Ultrasound Imaging of the Larynx and Diaphragm During NIV and Cough Assist

Overview

The study examines if diagnostic ultrasound imaging of larynx and diaphragm can be as accurate as transnasal fiberoptic laryngoscopy in visualizing the larynx during NIV and Mechanically Assisted Cough interventions.

Full Title of Study: “Can Ultrasound Imaging of Both Upper Airways and Diaphragm be Used to Guide Efficacy on Non-invasive Ventilation and Cough Assist”

Study Type

  • Study Type: Observational [Patient Registry]
  • Study Design
    • Time Perspective: Other
  • Study Primary Completion Date: April 7, 2022

Detailed Description

Transnasal fiberoptic laryngoscopy (TFL) is gold standard for visualising the larynx. TFL has been used to visualize the laryngeal response patterns during non-invasive therapeutic interventions, as during Mechanically Assisted Cough in patients with Amyotrophic Lateral Sclerosis. The examinations revealed that the larynx adducted during the application of positive pressures, which restricted the airflow and reduced the efficacy of the treatment. The higher treatment pressures resulted in ineffective interventions as a result of the adducted vocal cords obstructing flow. This knowledge has changed the treatment approach for patients with possible upper airway instability by individualizing the treatment pressures and flow due to laryngeal responses. TFL may cause slight discomfort when placing the laryngoscope.
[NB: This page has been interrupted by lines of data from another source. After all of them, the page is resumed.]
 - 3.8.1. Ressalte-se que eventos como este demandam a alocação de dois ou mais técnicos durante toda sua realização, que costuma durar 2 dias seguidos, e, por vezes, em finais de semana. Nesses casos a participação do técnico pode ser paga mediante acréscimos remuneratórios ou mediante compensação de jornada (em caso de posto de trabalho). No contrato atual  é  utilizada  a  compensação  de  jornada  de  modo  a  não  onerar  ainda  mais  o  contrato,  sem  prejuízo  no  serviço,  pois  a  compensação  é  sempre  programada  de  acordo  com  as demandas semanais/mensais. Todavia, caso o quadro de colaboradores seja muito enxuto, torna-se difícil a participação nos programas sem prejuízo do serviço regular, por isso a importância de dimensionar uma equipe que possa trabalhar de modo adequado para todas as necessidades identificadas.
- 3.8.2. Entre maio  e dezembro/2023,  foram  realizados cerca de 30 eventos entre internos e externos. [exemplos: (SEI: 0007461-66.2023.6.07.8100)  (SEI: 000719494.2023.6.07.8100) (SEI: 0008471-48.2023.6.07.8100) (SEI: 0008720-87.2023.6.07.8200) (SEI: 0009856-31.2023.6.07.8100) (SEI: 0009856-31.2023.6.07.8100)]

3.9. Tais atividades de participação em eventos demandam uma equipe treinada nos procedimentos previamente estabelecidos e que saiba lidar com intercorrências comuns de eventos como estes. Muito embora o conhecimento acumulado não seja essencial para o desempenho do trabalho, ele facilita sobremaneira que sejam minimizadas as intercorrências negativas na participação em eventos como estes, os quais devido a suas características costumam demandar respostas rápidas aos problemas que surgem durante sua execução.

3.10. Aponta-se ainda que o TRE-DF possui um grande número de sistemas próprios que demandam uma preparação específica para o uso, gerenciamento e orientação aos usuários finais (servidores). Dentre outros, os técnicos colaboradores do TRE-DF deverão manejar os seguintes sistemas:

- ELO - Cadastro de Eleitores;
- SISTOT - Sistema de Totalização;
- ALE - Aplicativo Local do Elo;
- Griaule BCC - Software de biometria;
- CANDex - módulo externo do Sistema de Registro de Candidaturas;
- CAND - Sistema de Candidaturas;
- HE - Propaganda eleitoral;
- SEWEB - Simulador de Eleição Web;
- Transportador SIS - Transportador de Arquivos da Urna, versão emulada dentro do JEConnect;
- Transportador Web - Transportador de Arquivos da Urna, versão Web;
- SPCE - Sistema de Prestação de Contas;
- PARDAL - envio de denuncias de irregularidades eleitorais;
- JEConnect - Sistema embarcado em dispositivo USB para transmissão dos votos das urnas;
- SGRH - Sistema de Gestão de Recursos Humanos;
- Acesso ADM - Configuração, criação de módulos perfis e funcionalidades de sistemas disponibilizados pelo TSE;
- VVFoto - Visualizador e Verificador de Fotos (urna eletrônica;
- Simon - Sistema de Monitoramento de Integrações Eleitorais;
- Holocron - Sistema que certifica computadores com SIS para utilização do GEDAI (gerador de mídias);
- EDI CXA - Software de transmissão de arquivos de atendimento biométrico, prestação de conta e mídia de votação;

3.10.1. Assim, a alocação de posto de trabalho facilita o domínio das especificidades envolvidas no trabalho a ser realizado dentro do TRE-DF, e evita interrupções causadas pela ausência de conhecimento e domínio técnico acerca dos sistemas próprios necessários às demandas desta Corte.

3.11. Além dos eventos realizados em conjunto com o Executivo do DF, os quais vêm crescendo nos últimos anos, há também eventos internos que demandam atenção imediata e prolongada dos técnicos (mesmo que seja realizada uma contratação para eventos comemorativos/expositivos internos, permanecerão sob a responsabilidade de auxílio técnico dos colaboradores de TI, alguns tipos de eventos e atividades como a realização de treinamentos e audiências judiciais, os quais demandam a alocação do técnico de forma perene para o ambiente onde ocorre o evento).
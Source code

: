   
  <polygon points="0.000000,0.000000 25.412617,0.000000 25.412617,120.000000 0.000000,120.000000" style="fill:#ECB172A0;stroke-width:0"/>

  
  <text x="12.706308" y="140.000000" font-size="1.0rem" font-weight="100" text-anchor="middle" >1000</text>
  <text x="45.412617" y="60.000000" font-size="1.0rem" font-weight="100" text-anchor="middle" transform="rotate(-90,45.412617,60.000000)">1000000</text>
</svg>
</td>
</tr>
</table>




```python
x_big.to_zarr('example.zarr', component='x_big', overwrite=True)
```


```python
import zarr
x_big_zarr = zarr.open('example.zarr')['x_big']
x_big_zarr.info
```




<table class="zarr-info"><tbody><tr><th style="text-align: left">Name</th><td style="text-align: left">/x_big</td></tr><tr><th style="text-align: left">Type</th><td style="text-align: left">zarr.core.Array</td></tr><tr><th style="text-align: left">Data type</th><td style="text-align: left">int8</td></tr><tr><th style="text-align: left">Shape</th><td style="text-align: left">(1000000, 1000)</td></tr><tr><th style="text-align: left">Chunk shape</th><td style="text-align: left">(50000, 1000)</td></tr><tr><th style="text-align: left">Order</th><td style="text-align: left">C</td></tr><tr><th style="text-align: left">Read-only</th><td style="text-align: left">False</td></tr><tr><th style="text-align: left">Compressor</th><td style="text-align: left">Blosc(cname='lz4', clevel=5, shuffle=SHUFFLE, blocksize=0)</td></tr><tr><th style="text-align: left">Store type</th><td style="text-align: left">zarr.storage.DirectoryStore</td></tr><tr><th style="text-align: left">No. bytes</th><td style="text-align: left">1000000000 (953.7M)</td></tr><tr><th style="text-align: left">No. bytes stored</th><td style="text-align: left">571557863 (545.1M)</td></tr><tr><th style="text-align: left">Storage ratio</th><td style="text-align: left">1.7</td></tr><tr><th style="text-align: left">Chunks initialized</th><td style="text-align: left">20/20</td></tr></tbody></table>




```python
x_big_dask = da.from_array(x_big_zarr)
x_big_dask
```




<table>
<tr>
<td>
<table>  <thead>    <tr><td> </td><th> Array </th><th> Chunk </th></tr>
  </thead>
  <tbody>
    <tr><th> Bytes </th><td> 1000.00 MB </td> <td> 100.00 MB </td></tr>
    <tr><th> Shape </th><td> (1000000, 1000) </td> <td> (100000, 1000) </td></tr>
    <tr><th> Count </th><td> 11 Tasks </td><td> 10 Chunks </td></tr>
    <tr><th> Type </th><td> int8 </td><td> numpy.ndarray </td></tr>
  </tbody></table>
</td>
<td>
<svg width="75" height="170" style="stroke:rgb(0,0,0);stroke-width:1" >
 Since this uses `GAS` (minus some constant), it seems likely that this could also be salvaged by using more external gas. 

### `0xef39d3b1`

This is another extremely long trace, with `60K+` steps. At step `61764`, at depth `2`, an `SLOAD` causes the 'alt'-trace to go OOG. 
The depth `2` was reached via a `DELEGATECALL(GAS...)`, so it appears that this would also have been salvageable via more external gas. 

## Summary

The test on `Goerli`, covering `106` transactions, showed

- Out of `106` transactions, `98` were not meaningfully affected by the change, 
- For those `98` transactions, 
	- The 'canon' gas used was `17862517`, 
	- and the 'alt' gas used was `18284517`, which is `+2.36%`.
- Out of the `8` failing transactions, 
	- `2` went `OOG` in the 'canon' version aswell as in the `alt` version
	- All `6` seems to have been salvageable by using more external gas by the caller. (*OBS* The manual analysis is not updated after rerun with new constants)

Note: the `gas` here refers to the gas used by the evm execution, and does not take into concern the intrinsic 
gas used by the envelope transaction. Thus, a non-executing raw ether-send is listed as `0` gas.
Diagnostic ultrasound is non-invasive easily applicable technique that has gained increasing popularity in diagnosing cardiopulmonary and laryngeal conditions during the recent times. The aim of the study is to investigate whether the diagnostic ultrasound of the larynx can be as accurate as TFL during Mechanically Assisted Cough and Non-Invasive Ventilation (NIV). The present study will include healthy participants. Hypothesis is that diagnostic ultrasound of larynx can provide clinical valuable information of the laryngeal response patterns during Mechanically Assisted Cough and NIV. The aims of the study are: – To evaluate the feasibility of diagnostic ultrasound imaging of the larynx, and to compare to the gold standard of TFL used during ongoing NIV and Mechanically Assisted Cough in healthy subjects. – To evaluate the feasibility of ultrasound imaging if the diaphragm during ongoing NIV and Mechanically Assisted Cough in healthy subjects.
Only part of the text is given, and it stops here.